Assignment: For every line in the data below that contains "just", copy the line.

Collected data
· · · ·

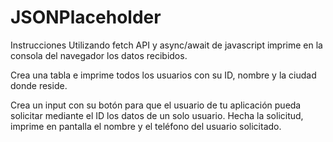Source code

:# JSONPlaceholder

Instrucciones
Utilizando fetch API y async/await de javascript imprime en la consola del navegador los datos recibidos.

Crea una tabla e imprime todos los usuarios con su ID, nombre y la ciudad donde reside.

Crea un input con su botón para que el usuario de tu aplicación pueda solicitar mediante el ID los datos de un solo usuario. Hecha la solicitud, imprime en pantalla el nombre y el teléfono del usuario solicitado.
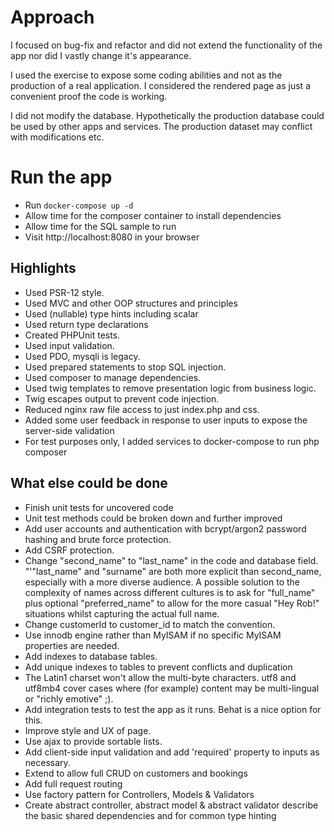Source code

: # Approach
I focused on bug-fix and refactor and did not extend the functionality of the app nor did I vastly change it's appearance.

I used the exercise to expose some coding abilities and not as the production of a real application. I considered the rendered page as just a convenient proof the code is working.

I did not modify the database. Hypothetically the production database could be used by other apps and services. The production dataset may conflict with modifications etc.

# Run the app
* Run `docker-compose up -d` 
* Allow time for the composer container to install dependencies 
* Allow time for the SQL sample to run
* Visit http://localhost:8080 in your browser

## Highlights
* Used PSR-12 style.
* Used MVC and other OOP structures and principles
* Used (nullable) type hints including scalar
* Used return type declarations
* Created PHPUnit tests.
* Used input validation.
* Used PDO, mysqli is legacy.
* Used prepared statements to stop SQL injection.
* Used composer to manage dependencies.
* Used twig templates to remove presentation logic from business logic.
* Twig escapes output to prevent code injection.
* Reduced nginx raw file access to just index.php and css.
* Added some user feedback in response to user inputs to expose the server-side validation
* For test purposes only, I added services to docker-compose to run php composer

## What else could be done
* Finish unit tests for uncovered code
* Unit test methods could be broken down and further improved
* Add user accounts and authentication with bcrypt/argon2 password hashing and brute force protection.
* Add CSRF protection.
* Change "second_name" to "last_name" in the code and database field. "'"last_name" and "surname"
are both more explicit than second_name, especially with a more diverse audience. A possible
solution to the complexity of names across different cultures is to ask for "full_name" plus
optional "preferred_name" to allow for the more casual "Hey Rob!" situations whilst capturing the
actual full name.
* Change customerId to customer_id to match the convention.
* Use innodb engine rather than MyISAM if no specific MyISAM properties are needed.
* Add indexes to database tables.
* Add unique indexes to tables to prevent conflicts and duplication
* The Latin1 charset won't allow the multi-byte characters. utf8 and utf8mb4 cover cases where (for example)
  content may be multi-lingual or "richly emotive" ;).
* Add integration tests to test the app as it runs. Behat is a nice option for this.
* Improve style and UX of page.
* Use ajax to provide sortable lists.
* Add client-side input validation and add 'required' property to inputs as necessary.
* Extend to allow full CRUD on customers and bookings
* Add full request routing
* Use factory pattern for Controllers, Models & Validators
* Create abstract controller, abstract model & abstract validator describe the basic shared dependencies and for common type hinting
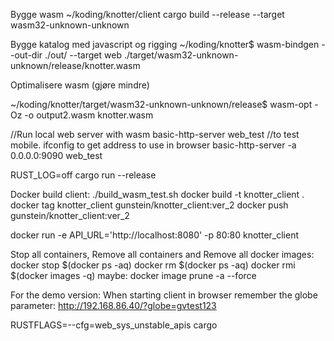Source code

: Bygge wasm
~/koding/knotter/client   cargo build --release --target wasm32-unknown-unknown

Bygge katalog med javascript og rigging
~/koding/knotter$ wasm-bindgen --out-dir ./out/ --target web ./target/wasm32-unknown-unknown/release/knotter.wasm 

Optimalisere wasm (gjøre mindre)

~/koding/knotter/target/wasm32-unknown-unknown/release$ wasm-opt -Oz -o output2.wasm knotter.wasm

//Run local web server with wasm
basic-http-server web_test
//to test mobile. ifconfig to get address to use in browser
basic-http-server -a 0.0.0.0:9090 web_test


RUST_LOG=off cargo run --release

Docker build client:
./build_wasm_test.sh
docker build -t knotter_client .
docker tag knotter_client gunstein/knotter_client:ver_2
docker push gunstein/knotter_client:ver_2

docker run -e API_URL='http://localhost:8080' -p 80:80 knotter_client

Stop all containers, Remove all containers and Remove all docker images:
docker stop $(docker ps -aq)
docker rm $(docker ps -aq)
docker rmi $(docker images -q)
maybe:
docker image prune -a --force

For the demo version:
When starting client in browser remember the globe parameter:
http://192.168.86.40/?globe=gvtest123



RUSTFLAGS=--cfg=web_sys_unstable_apis cargo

· · · ·

Solution:
I used the exercise to expose some coding abilities and not as the production of a real application. I considered the rendered page as just a convenient proof the code is working.
* Reduced nginx raw file access to just index.php and css.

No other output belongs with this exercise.